Vein graft adaptation in rats. Photomicrographs of jugular vein (A) and vein graft explanted at 21 days (B) in rats, processed for immunofluorescence to detect Eph-B4 (green), the smooth muscle cell marker α-actin (red), and the nuclear marker DAPI (blue). Scale bar, 20 microns. Arrowheads show colocalization of Eph-B4 with α-actin in the vein, consistent with the presence of Eph-B4 in venous smooth muscle cells; stars show loss of colocalization and Eph-B4 in the vein graft, with persistent detection of the smooth muscle cells.

Unbalanced Molecular Markers Are Abnormal

While vein graft adaptation results in a loss of venous identity, induction of arterial markers may be pathogenic. Lugli et al. described strong Eph-B2 positivity in tumors of the lung and pancreas without Eph-B2 positivity in the corresponding normal cells.49) Similar findings were discovered in colon carcinoma tissue and their adjacent cells.50) Hainaud et al. demonstrated that a coordinated activation of Dll4/Notch-4 and Ephrin-B2 pathways downstream of VEGF plays a key role in the abnormal remodeling of tumor vessels. Also, inhibition of VEGF tends to normalize tumor vasculature and can potentially be used in antiangiogenic therapy.51)
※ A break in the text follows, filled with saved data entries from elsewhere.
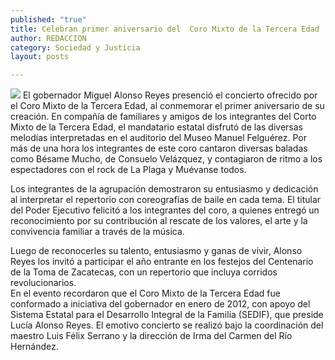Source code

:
 ```yaml
---
published: "true"
title: Celebran primer aniversario del  Coro Mixto de la Tercera Edad
author: REDACCION
category: Sociedad y Justicia
layout: posts

---
```


![](http://i.imgur.com/s9Xm5f5m.jpg)
El gobernador Miguel Alonso Reyes presenció el concierto ofrecido por el Coro Mixto de la Tercera Edad, al conmemorar el primer aniversario de su creación. 
En compañía de familiares y amigos de los integrantes del Corto Mixto de la Tercera Edad, el mandatario estatal disfrutó de las diversas melodías interpretadas en el auditorio del Museo Manuel Felguérez. 
Por más de una hora los integrantes de este coro cantaron diversas baladas como Bésame Mucho, de Consuelo Velázquez, y contagiaron de ritmo a los espectadores con el rock de La Plaga y Muévanse todos.

Los integrantes de la agrupación demostraron su entusiasmo y dedicación al interpretar el repertorio con coreografías de baile en cada tema. 
El titular del Poder Ejecutivo felicitó a los integrantes del coro, a quienes entregó un reconocimiento por su contribución al rescate de los valores, el arte y la convivencia familiar a través de la música. 

Luego de reconocerles su talento, entusiasmo y ganas de vivir, Alonso Reyes los invitó a participar el año entrante en los festejos del Centenario de la Toma de Zacatecas, con un repertorio que incluya corridos revolucionarios.  
En el evento recordaron que el Coro Mixto de la Tercera Edad fue conformado a iniciativa del gobernador en enero de 2012, con apoyo del Sistema Estatal para el Desarrollo Integral de la Familia (SEDIF), que preside Lucía Alonso Reyes.
El emotivo concierto se realizó bajo la coordinación del maestro Luis Félix Serrano y la dirección de Irma del Carmen del Río Hernández.
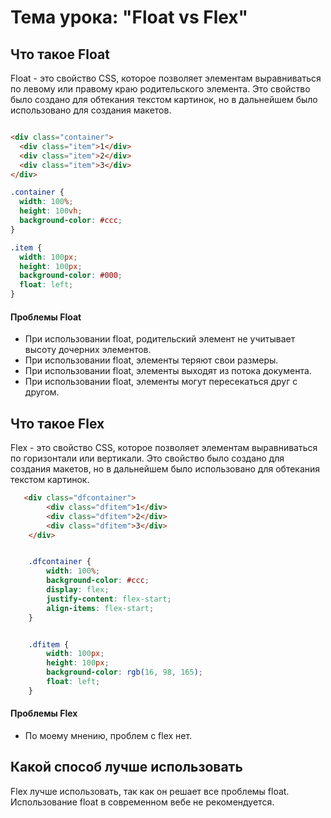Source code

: # Тема урока: "Float vs Flex"

## Что такое Float

Float - это свойство CSS, которое позволяет элементам выравниваться по левому или правому краю родительского элемента. Это свойство было создано для обтекания текстом картинок, но в дальнейшем было использовано для создания макетов.

```html

<div class="container">
  <div class="item">1</div>
  <div class="item">2</div>
  <div class="item">3</div>
</div>
```

```css
.container {
  width: 100%;
  height: 100vh;
  background-color: #ccc;
}

.item {
  width: 100px;
  height: 100px;
  background-color: #000;
  float: left;
}
```

####  Проблемы Float
* При использовании float, родительский элемент не учитывает высоту дочерних элементов.
* При использовании float, элементы теряют свои размеры.
* При использовании float, элементы выходят из потока документа.
* При использовании float, элементы могут пересекаться друг с другом.

## Что такое Flex

Flex - это свойство CSS, которое позволяет элементам выравниваться по горизонтали или вертикали. Это свойство было создано для создания макетов, но в дальнейшем было использовано для обтекания текстом картинок.

```html
   <div class="dfcontainer">
        <div class="dfitem">1</div>
        <div class="dfitem">2</div>
        <div class="dfitem">3</div>
    </div>
```

```css

    .dfcontainer {
        width: 100%;
        background-color: #ccc;
        display: flex;
        justify-content: flex-start;
        align-items: flex-start;
    }


    .dfitem {
        width: 100px;
        height: 100px;
        background-color: rgb(16, 98, 165);
        float: left;
    }
```

####  Проблемы Flex
* По моему мнению, проблем с flex нет.

## Какой способ лучше использовать
Flex лучше использовать, так как он решает все проблемы float. Использование float в современном вебе не рекомендуется.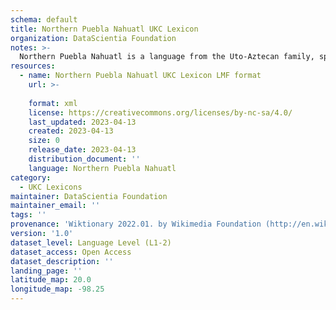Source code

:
 ```yaml
---
schema: default
title: Northern Puebla Nahuatl UKC Lexicon
organization: DataScientia Foundation
notes: >-
  Northern Puebla Nahuatl is a language from the Uto-Aztecan family, spoken in North America. The UKC Lexicon of Northern Puebla Nahuatl is represented as a lexico-semantic network. It consists of words, word senses, synsets, as well as sense-level and synset-level relationships.
resources:
  - name: Northern Puebla Nahuatl UKC Lexicon LMF format
    url: >-
      
    format: xml
    license: https://creativecommons.org/licenses/by-nc-sa/4.0/
    last_updated: 2023-04-13
    created: 2023-04-13
    size: 0
    release_date: 2023-04-13
    distribution_document: ''
    language: Northern Puebla Nahuatl
category:
  - UKC Lexicons
maintainer: DataScientia Foundation
maintainer_email: ''
tags: ''
provenance: 'Wiktionary 2022.01. by Wikimedia Foundation (http://en.wiktionary.org); Princeton WordNet 2.1 by Princeton University (https://wordnet.princeton.edu)'
version: '1.0'
dataset_level: Language Level (L1-2)
dataset_access: Open Access
dataset_description: ''
landing_page: ''
latitude_map: 20.0
longitude_map: -98.25
---
```

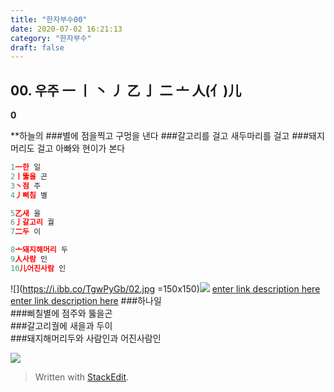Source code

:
 ```yaml
---
title: "한자부수00"
date: 2020-07-02 16:21:13
category: "한자부수"
draft: false
---
```

## 00. 우주    一 丨 丶 丿 乙 亅 二 亠 人(亻)儿
**0**

**하늘의
###별에 점을찍고 구멍을 낸다
###갈고리를 걸고 새두마리를 걸고
###돼지머리도 걸고 아빠와 현이가 본다
```js
1一한 일
2丨뚫을 곤
3丶점 주
4丿삐침 별

5乙새 을
6亅갈고리 궐
7二두 이

8亠돼지해머리 두
9人사람 인
10儿어진사람 인
```
 ![](https://i.ibb.co/TgwPyGb/02.jpg =150x150)![](https://i.ibb.co/Jpyk80P/01.jpg)
 [enter link description here](https://www.instagram.com/p/CCOSSnTFXoU/?utm_source=ig_web_button_share_sheet)
 [enter link description here](https://www.instagram.com/p/CCOSa2SFXiS/?utm_source=ig_web_copy_link)
###하나일  
###삐칠별에 점주와 뚫을곤  
###갈고리궐에  새을과 두이  
###돼지해머리두와 사람인과 어진사람인

![](https://i.ibb.co/9hKwqM1/2020-06-23-10-09-49.png)


> Written with [StackEdit](https://stackedit.io/).
<!--stackedit_data:
eyJoaXN0b3J5IjpbNTEzNjU2MTIzXX0=
-->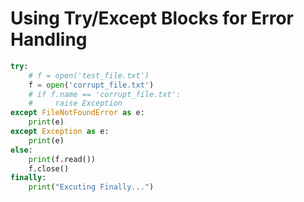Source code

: # Using Try/Except Blocks for Error Handling

```Python
try:
    # f = open('test_file.txt')
    f = open('corrupt_file.txt')
    # if f.name == 'corrupt_file.txt':
    #     raise Exception
except FileNotFoundError as e:
    print(e)
except Exception as e:
    print(e)
else:
    print(f.read())
    f.close()
finally:
    print("Excuting Finally...")
```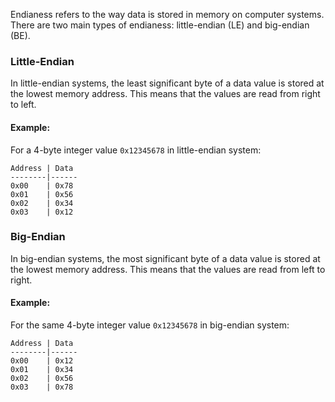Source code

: Endianess refers to the way data is stored in memory on computer systems. There are two main types of endianess: little-endian (LE) and big-endian (BE).

### Little-Endian

In little-endian systems, the least significant byte of a data value is stored at the lowest memory address. This means that the values are read from right to left. 

#### Example:

For a 4-byte integer value `0x12345678` in little-endian system:

```
Address | Data
--------|------
0x00    | 0x78
0x01    | 0x56
0x02    | 0x34
0x03    | 0x12
```

### Big-Endian

In big-endian systems, the most significant byte of a data value is stored at the lowest memory address. This means that the values are read from left to right. 

#### Example:

For the same 4-byte integer value `0x12345678` in big-endian system:

```
Address | Data
--------|------
0x00    | 0x12
0x01    | 0x34
0x02    | 0x56
0x03    | 0x78
```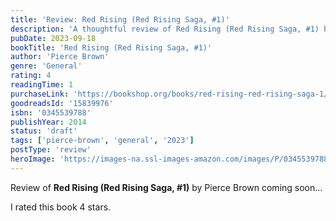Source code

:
 ```yaml
---
title: 'Review: Red Rising (Red Rising Saga, #1)'
description: 'A thoughtful review of Red Rising (Red Rising Saga, #1) by Pierce Brown'
pubDate: 2023-09-18
bookTitle: 'Red Rising (Red Rising Saga, #1)'
author: 'Pierce Brown'
genre: 'General'
rating: 4
readingTime: 1
purchaseLink: 'https://bookshop.org/books/red-rising-red-rising-saga-1/9780345539786'
goodreadsId: '15839976'
isbn: '0345539788'
publishYear: 2014
status: 'draft'
tags: ['pierce-brown', 'general', '2023']
postType: 'review'
heroImage: 'https://images-na.ssl-images-amazon.com/images/P/0345539788.01.L.jpg'
---
```


Review of **Red Rising (Red Rising Saga, #1)** by Pierce Brown coming soon...

I rated this book 4 stars.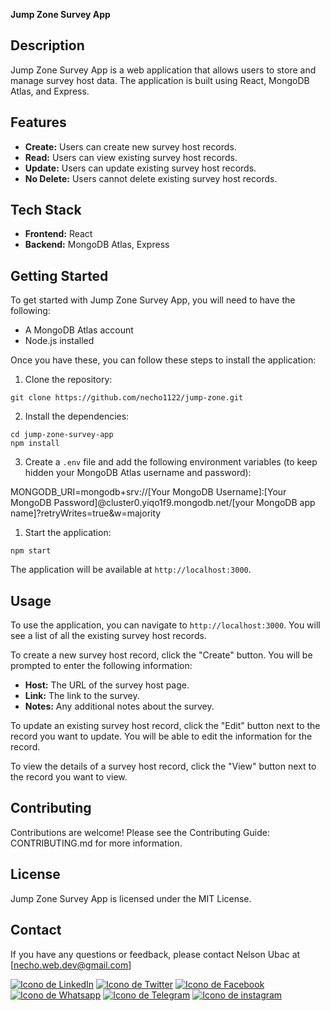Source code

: **Jump Zone Survey App**

## Description

Jump Zone Survey App is a web application that allows users to store and manage survey host data. The application is built using React, MongoDB Atlas, and Express.

## Features

* **Create:** Users can create new survey host records.
* **Read:** Users can view existing survey host records.
* **Update:** Users can update existing survey host records.
* **No Delete:** Users cannot delete existing survey host records.

## Tech Stack

* **Frontend:** React
* **Backend:** MongoDB Atlas, Express

## Getting Started

To get started with Jump Zone Survey App, you will need to have the following:

* A MongoDB Atlas account
* Node.js installed

Once you have these, you can follow these steps to install the application:

1. Clone the repository:

```
git clone https://github.com/necho1122/jump-zone.git
```

2. Install the dependencies:

```
cd jump-zone-survey-app
npm install
```

3. Create a `.env` file and add the following environment variables (to keep hidden your MongoDB Atlas username and password):


MONGODB_URI=mongodb+srv://[Your MongoDB Username]:[Your MongoDB Password]@cluster0.yiqo1f9.mongodb.net/[your MongoDB app name]?retryWrites=true&w=majority



1. Start the application:

```
npm start
```

The application will be available at `http://localhost:3000`.

## Usage

To use the application, you can navigate to `http://localhost:3000`. You will see a list of all the existing survey host records.

To create a new survey host record, click the "Create" button. You will be prompted to enter the following information:

* **Host:** The URL of the survey host page.
* **Link:** The link to the survey.
* **Notes:** Any additional notes about the survey.

To update an existing survey host record, click the "Edit" button next to the record you want to update. You will be able to edit the information for the record.

To view the details of a survey host record, click the "View" button next to the record you want to view.

## Contributing

Contributions are welcome! Please see the Contributing Guide: CONTRIBUTING.md for more information.

## License

Jump Zone Survey App is licensed under the MIT License.

## Contact

If you have any questions or feedback, please contact Nelson Ubac at [necho.web.dev@gmail.com]

[![Icono de LinkedIn](https://img.icons8.com/ios/100/linkedin.png)](https://www.linkedin.com/in/nelson-enrique-ubac-jimenez-6b1996118/)
[![Icono de Twitter](https://img.icons8.com/ios/100/twitter.png)](https://twitter.com/necho1122)
[![Icono de Facebook](https://img.icons8.com/ios/100/facebook.png)](https://www.facebook.com/nelson.ubac)
[![Icono de Whatsapp](https://img.icons8.com/ios/100/whatsapp.png)](https://wa.me/5595981113387)
[![Icono de Telegram](https://img.icons8.com/ios/100/telegram.png)](https://t.me/necho1122)
[![Icono de instagram](https://img.icons8.com/ios/100/instagram.png)](https://www.instagram.com/nelsonubac/)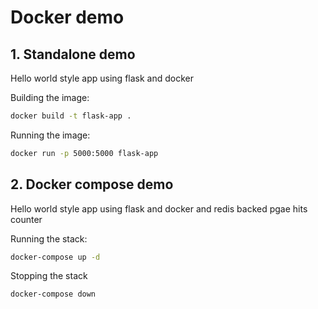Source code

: # Docker demo

## 1. Standalone demo

Hello world style app using flask and docker

Building the image: 
```bash
docker build -t flask-app .
```

Running the image:

```bash
docker run -p 5000:5000 flask-app
```


## 2. Docker compose demo

Hello world style app using flask and docker and redis backed pgae hits counter

Running the stack:

```bash
docker-compose up -d
```

Stopping the stack

```bash
docker-compose down
```
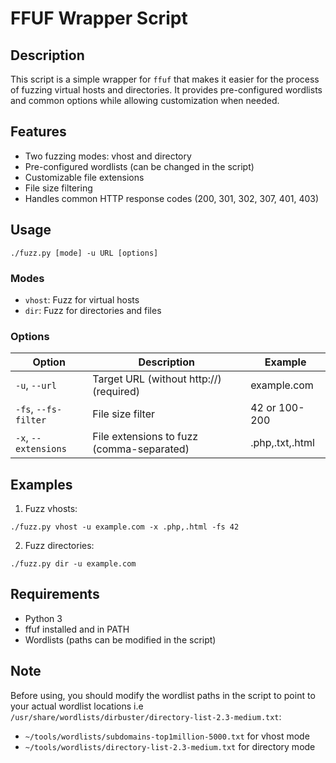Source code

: # FFUF Wrapper Script

## Description
This script is a simple wrapper for `ffuf` that makes it easier for the process of fuzzing virtual hosts and directories. It provides pre-configured wordlists and common options while allowing customization when needed.

## Features
- Two fuzzing modes: vhost and directory
- Pre-configured wordlists (can be changed in the script)
- Customizable file extensions
- File size filtering
- Handles common HTTP response codes (200, 301, 302, 307, 401, 403)

## Usage
```
./fuzz.py [mode] -u URL [options]
```

### Modes
- `vhost`: Fuzz for virtual hosts
- `dir`: Fuzz for directories and files

### Options
| Option | Description | Example |
|--------|-------------|---------|
| `-u`, `--url` | Target URL (without http://) (required) | example.com |
| `-fs`, `--fs-filter` | File size filter | 42 or 100-200 |
| `-x`, `--extensions` | File extensions to fuzz (comma-separated) | .php,.txt,.html |

## Examples
1. Fuzz vhosts:
```
./fuzz.py vhost -u example.com -x .php,.html -fs 42
```

2. Fuzz directories:
```
./fuzz.py dir -u example.com
```

## Requirements
- Python 3
- ffuf installed and in PATH
- Wordlists (paths can be modified in the script)

## Note
Before using, you should modify the wordlist paths in the script to point to your actual wordlist locations i.e `/usr/share/wordlists/dirbuster/directory-list-2.3-medium.txt`:
- `~/tools/wordlists/subdomains-top1million-5000.txt` for vhost mode
- `~/tools/wordlists/directory-list-2.3-medium.txt` for directory mode

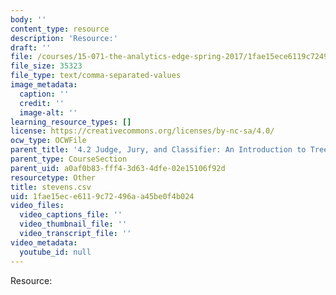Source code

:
 ```yaml
---
body: ''
content_type: resource
description: 'Resource:'
draft: ''
file: /courses/15-071-the-analytics-edge-spring-2017/1fae15ece6119c72496aa45be0f4b024_stevens.csv
file_size: 35323
file_type: text/comma-separated-values
image_metadata:
  caption: ''
  credit: ''
  image-alt: ''
learning_resource_types: []
license: https://creativecommons.org/licenses/by-nc-sa/4.0/
ocw_type: OCWFile
parent_title: '4.2 Judge, Jury, and Classifier: An Introduction to Trees '
parent_type: CourseSection
parent_uid: a0af0b83-fff4-3d63-4dfe-02e15106f92d
resourcetype: Other
title: stevens.csv
uid: 1fae15ec-e611-9c72-496a-a45be0f4b024
video_files:
  video_captions_file: ''
  video_thumbnail_file: ''
  video_transcript_file: ''
video_metadata:
  youtube_id: null
---
```

Resource:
The highly vascular nature of Kaposi's sarcoma and its likely endothelial origin prompted investigation of Eph-B4 and Ephrin-B2 expression in these lesions.52) The normal artery-vein demarcation seen in a capillary bed is altered in the Kaposi's sarcoma lesion as there is expression of Ephrin-B2 but not Eph-B4 on these tumor cells.52) These results suggest that abnormal regulation of Ephrins and/or Ephs may be involved in tumorigenesis. Interestingly, knock down of Ephrin-B2 with siRNA reduced Kaposi's sarcoma cell viability.52)

Arteries and veins are structurally and molecularly distinct. Extensive research has identified distinctive arterial and venous markers that are required for vascular development and physiology. It is important to differentiate artery- and vein- specific receptor-ligand interactions to help understand vascular pathology and processes such as vein graft adaptation. The molecular fingerprints of vasculature are predetermined but plastic. Further exploration regarding the regulation of these markers could help identify additional targets for treatment.